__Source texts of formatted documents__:
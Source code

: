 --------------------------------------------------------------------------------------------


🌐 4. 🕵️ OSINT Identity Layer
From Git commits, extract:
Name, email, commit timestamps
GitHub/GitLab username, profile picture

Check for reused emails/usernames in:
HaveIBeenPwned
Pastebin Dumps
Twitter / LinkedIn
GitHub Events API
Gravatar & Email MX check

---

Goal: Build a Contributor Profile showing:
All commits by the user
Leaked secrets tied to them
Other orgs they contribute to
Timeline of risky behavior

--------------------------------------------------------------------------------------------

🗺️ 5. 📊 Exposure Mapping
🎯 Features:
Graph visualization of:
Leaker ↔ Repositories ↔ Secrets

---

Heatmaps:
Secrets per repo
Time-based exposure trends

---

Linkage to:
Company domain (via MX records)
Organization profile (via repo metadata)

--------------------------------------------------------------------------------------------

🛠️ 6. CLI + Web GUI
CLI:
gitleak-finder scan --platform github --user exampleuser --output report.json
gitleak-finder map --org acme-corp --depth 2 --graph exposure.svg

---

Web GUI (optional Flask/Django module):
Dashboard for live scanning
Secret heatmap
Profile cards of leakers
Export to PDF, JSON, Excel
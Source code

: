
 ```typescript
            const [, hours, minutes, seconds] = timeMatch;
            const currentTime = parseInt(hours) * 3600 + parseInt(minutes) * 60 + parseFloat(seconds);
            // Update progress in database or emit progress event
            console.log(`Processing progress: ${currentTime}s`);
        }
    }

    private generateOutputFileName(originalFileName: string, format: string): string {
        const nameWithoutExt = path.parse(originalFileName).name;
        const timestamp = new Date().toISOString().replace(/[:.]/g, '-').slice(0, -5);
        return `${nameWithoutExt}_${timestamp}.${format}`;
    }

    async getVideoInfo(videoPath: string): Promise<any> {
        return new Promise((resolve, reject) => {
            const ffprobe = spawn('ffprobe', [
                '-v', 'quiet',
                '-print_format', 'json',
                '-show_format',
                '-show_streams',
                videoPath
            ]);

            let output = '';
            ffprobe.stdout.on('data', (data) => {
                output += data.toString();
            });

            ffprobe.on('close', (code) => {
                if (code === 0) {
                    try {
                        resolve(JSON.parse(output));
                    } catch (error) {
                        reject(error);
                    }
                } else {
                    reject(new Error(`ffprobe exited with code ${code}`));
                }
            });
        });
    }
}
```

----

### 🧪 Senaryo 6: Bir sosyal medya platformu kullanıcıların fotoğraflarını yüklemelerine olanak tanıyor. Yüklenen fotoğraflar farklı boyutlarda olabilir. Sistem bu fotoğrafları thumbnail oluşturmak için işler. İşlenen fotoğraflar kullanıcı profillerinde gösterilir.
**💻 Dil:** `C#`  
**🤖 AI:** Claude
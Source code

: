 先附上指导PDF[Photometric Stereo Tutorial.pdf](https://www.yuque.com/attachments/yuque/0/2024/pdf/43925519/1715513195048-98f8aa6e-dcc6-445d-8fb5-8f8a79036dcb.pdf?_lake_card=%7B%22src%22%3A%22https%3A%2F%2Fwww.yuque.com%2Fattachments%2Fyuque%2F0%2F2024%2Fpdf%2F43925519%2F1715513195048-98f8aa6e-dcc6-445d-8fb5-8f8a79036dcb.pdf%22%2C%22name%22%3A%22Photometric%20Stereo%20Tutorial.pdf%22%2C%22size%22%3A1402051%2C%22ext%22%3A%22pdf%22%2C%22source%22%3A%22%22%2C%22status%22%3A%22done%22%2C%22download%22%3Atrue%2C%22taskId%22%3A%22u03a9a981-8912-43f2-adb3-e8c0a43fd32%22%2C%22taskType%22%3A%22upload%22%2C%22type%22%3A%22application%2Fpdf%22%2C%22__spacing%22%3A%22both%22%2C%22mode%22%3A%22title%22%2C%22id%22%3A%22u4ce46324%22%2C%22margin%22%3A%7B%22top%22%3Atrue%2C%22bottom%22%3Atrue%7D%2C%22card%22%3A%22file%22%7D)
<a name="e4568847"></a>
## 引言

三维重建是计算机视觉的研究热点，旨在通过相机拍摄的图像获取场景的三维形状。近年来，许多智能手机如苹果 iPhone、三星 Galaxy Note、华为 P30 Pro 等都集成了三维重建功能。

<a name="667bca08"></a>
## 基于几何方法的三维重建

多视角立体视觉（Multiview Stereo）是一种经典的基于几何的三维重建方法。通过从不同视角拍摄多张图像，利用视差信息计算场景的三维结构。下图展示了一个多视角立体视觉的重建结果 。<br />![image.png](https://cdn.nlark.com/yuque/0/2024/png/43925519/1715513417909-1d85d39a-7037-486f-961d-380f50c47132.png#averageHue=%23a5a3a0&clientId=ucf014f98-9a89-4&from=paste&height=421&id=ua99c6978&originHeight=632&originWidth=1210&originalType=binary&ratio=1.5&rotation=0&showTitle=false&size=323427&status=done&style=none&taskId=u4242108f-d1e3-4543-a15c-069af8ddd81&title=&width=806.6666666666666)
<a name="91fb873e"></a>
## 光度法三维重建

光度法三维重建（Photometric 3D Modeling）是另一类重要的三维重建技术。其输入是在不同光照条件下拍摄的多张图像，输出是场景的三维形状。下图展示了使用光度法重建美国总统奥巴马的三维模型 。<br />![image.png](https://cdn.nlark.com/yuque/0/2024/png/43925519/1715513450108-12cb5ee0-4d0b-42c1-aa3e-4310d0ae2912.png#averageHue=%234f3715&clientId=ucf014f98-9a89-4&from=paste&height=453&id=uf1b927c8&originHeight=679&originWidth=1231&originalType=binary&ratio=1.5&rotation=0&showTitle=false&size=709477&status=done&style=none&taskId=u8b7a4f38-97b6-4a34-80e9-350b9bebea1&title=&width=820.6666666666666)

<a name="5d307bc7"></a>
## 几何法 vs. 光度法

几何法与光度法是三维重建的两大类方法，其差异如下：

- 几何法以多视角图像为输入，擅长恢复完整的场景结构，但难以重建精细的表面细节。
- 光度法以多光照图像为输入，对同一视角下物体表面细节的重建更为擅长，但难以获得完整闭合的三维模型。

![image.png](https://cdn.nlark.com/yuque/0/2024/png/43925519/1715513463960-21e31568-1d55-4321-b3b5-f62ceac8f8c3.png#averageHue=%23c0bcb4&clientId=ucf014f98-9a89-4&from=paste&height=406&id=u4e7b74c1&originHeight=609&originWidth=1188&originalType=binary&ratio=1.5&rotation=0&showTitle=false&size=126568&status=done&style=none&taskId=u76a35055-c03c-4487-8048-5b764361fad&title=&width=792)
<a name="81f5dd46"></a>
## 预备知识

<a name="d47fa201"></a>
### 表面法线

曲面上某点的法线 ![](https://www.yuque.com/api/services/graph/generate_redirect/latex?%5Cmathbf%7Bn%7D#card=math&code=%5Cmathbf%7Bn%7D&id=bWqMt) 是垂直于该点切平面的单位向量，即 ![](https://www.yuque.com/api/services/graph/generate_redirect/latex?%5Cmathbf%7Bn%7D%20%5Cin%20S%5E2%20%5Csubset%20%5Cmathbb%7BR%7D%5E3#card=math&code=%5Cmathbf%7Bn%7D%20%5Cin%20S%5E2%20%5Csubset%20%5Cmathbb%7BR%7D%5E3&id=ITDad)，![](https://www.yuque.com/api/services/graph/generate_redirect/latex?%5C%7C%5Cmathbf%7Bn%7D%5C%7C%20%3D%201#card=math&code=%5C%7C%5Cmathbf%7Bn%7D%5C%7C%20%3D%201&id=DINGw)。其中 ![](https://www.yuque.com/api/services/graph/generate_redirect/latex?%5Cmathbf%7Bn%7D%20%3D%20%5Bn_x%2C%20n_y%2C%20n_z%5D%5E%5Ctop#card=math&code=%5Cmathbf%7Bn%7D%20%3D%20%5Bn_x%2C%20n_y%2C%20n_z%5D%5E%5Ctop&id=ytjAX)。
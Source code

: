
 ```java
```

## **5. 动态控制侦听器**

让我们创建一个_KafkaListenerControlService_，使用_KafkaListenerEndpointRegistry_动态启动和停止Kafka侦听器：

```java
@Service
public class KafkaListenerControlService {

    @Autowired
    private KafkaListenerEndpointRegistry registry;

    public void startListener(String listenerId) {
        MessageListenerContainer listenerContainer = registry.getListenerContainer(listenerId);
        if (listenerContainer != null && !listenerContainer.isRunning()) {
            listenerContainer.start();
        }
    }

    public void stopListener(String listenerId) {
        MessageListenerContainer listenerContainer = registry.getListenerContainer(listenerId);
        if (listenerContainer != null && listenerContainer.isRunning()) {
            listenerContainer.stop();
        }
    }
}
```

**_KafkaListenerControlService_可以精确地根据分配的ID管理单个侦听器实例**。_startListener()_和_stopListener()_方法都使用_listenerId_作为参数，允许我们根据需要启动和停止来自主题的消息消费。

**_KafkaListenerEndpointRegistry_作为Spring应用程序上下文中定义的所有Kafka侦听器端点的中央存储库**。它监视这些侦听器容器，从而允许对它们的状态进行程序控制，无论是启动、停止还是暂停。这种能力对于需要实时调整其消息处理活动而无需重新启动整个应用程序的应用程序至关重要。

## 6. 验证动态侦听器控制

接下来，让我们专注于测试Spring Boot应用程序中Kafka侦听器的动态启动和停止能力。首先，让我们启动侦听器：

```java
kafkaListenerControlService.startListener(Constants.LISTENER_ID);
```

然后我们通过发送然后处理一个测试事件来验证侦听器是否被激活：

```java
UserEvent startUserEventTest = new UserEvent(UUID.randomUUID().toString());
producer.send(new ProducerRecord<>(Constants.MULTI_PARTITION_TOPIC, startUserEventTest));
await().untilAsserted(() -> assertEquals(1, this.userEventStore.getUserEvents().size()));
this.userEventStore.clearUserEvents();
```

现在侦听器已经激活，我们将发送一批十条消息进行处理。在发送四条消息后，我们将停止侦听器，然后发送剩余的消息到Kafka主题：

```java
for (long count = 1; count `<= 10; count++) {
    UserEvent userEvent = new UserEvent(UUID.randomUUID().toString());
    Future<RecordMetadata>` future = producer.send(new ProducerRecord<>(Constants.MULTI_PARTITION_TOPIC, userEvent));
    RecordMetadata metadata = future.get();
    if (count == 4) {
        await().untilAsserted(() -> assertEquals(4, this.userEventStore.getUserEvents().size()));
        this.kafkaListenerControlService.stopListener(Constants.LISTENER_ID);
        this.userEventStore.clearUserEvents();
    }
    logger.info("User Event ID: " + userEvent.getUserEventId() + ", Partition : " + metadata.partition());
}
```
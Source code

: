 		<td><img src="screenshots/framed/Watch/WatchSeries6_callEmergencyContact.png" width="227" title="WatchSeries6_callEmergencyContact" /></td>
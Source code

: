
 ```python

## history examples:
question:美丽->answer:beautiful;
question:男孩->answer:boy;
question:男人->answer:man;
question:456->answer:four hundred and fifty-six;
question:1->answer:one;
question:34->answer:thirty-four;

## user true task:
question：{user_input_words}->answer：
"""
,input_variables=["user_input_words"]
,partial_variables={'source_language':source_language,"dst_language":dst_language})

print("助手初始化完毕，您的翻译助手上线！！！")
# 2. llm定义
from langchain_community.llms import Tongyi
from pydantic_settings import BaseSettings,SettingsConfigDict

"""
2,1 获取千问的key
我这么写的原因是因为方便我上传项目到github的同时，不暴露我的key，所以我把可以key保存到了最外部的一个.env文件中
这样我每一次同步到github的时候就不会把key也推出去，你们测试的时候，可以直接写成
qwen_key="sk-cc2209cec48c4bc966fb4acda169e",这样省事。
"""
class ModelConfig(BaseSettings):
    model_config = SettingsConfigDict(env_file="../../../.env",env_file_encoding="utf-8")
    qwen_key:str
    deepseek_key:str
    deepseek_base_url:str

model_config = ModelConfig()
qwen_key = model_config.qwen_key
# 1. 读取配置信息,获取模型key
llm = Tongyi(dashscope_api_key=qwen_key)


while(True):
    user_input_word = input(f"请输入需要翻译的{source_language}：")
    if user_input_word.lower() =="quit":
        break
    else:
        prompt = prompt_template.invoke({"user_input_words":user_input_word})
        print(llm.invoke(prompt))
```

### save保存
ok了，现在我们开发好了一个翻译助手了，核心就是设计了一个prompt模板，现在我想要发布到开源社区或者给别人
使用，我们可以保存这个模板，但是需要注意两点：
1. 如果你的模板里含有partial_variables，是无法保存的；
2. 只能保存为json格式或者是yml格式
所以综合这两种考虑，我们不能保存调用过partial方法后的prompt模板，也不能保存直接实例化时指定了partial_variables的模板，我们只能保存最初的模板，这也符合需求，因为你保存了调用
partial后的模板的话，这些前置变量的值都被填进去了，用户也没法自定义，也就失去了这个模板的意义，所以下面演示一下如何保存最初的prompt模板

__What you will do__: Please state how many lines in the data contain the word "Promise", giving only that number.

__Problem solution__: 2